But in the meantime many of the people who never related much to the nationalist or identitarian terms by which state structures became benefactors in the first place are quieter in their expressions of disdain. Immigrants and artists and deviants whose needs and desires were never reflected by the great society projected by even the healthiest welfare states knew instability before, just as they know it now. They were never really cared for that much, or they might have benefitted from the state not as citizens but as criminals extracting a benefit.17 And in some strange way their knowledge of the welfare state’s ebbs and flows has made many of them the exemplary survivors of its decay as much as its most expert navigators. And it seems likely that their shape-shifting adaptive abilities can now only shift from one parasitical register to another, only this time constitutive and definitive. Many people complain that there are no longer any courageous or radical artistic positions anymore, but at the same time, basically anyone who commits themselves in some capacity to art—and, for that matter, many who don’t—is subject to a condition so precarious that they have to direct every single fiber of their being into generating the entrepreneurial gestures that guarantee their survival. Is this not radical? Yes, it doesn’t register in any kind of public sphere or collective administrative or governmental grand project, but that is very simply because its medium is the borderline between life and death. We now have to speculate just to survive. Maybe we always did.

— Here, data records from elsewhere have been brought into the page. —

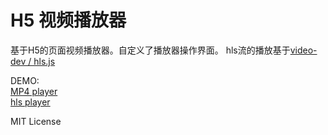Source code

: H5 视频播放器
==
基于H5的页面视频播放器。自定义了播放器操作界面。
hls流的播放基于[video-dev / hls.js](https://github.com/video-dev/hls.js)

DEMO:<br>
[MP4 player](http://codeqian.github.io/H5-videoPlayer/demo/mp4/player.html)<br>
[hls player](http://codeqian.github.io/H5-videoPlayer/demo/hls/player.html)<br>

MIT License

In the insurance business they have something called a “negative externality,” which describes how the consequences or cost of a decision could compromise its foundation and render it inefficient and thus without utility. It is often used in environmental and climate change discourse to describe the mitigation costs of pollution. It is the deathlike waste product that comes out the other end. It is what scares off investors. It is the anger of the people or the blizzard that no one saw coming. The negative externality is the perpetually unstable and unknowable thing that insurance and social welfare alike exist to anticipate and buffer against. It is the exteriority that never goes away no matter what because it is always by definition beyond calculus and control. Instability by definition defers to these externalities and uses technologies of insurance to account for them.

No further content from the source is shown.